§ **DESCRIPTION OF THE TASK**:
Write only the number of lines in the entries that hold the string "φύλακας".

[Saved entries]
_____
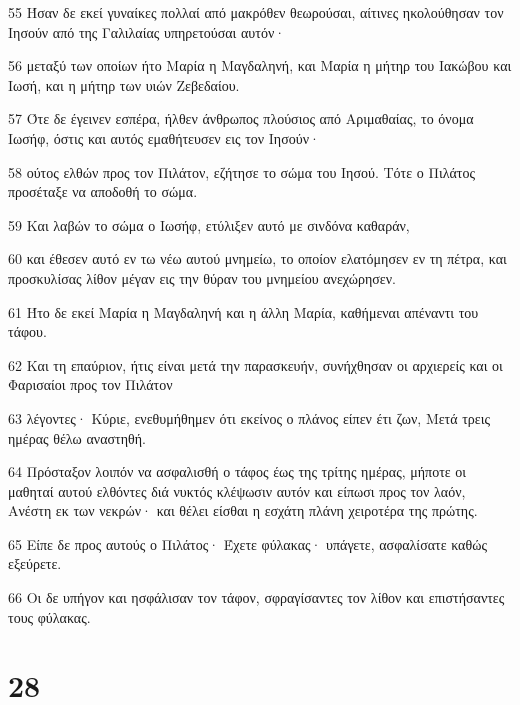 \par 55 Ήσαν δε εκεί γυναίκες πολλαί από μακρόθεν θεωρούσαι, αίτινες ηκολούθησαν τον Ιησούν από της Γαλιλαίας υπηρετούσαι αυτόν·
\par 56 μεταξύ των οποίων ήτο Μαρία η Μαγδαληνή, και Μαρία η μήτηρ του Ιακώβου και Ιωσή, και η μήτηρ των υιών Ζεβεδαίου.
\par 57 Ότε δε έγεινεν εσπέρα, ήλθεν άνθρωπος πλούσιος από Αριμαθαίας, το όνομα Ιωσήφ, όστις και αυτός εμαθήτευσεν εις τον Ιησούν·
\par 58 ούτος ελθών προς τον Πιλάτον, εζήτησε το σώμα του Ιησού. Τότε ο Πιλάτος προσέταξε να αποδοθή το σώμα.
\par 59 Και λαβών το σώμα ο Ιωσήφ, ετύλιξεν αυτό με σινδόνα καθαράν,
\par 60 και έθεσεν αυτό εν τω νέω αυτού μνημείω, το οποίον ελατόμησεν εν τη πέτρα, και προσκυλίσας λίθον μέγαν εις την θύραν του μνημείου ανεχώρησεν.
\par 61 Ήτο δε εκεί Μαρία η Μαγδαληνή και η άλλη Μαρία, καθήμεναι απέναντι του τάφου.
\par 62 Και τη επαύριον, ήτις είναι μετά την παρασκευήν, συνήχθησαν οι αρχιερείς και οι Φαρισαίοι προς τον Πιλάτον
\par 63 λέγοντες· Κύριε, ενεθυμήθημεν ότι εκείνος ο πλάνος είπεν έτι ζων, Μετά τρεις ημέρας θέλω αναστηθή.
\par 64 Πρόσταξον λοιπόν να ασφαλισθή ο τάφος έως της τρίτης ημέρας, μήποτε οι μαθηταί αυτού ελθόντες διά νυκτός κλέψωσιν αυτόν και είπωσι προς τον λαόν, Ανέστη εκ των νεκρών· και θέλει είσθαι η εσχάτη πλάνη χειροτέρα της πρώτης.
\par 65 Είπε δε προς αυτούς ο Πιλάτος· Έχετε φύλακας· υπάγετε, ασφαλίσατε καθώς εξεύρετε.
\par 66 Οι δε υπήγον και ησφάλισαν τον τάφον, σφραγίσαντες τον λίθον και επιστήσαντες τους φύλακας.

\chapter{28}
_____
§ **ANSWER TO THIS TASK**:
2